## [Problem details]
Determine how many lines in the records hold the word "https". Return the number alone.
[Input material — start]
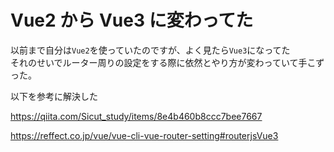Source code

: # Vue2 から Vue3 に変わってた
以前まで自分は`Vue2`を使っていたのですが、よく見たら`Vue3`になってた  
それのせいでルーター周りの設定をする際に依然とやり方が変わっていて手こずった。

以下を参考に解決した

https://qiita.com/Sicut_study/items/8e4b460b8ccc7bee7667

https://reffect.co.jp/vue/vue-cli-vue-router-setting#routerjsVue3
[Input material — finish]
## [Task answer]
2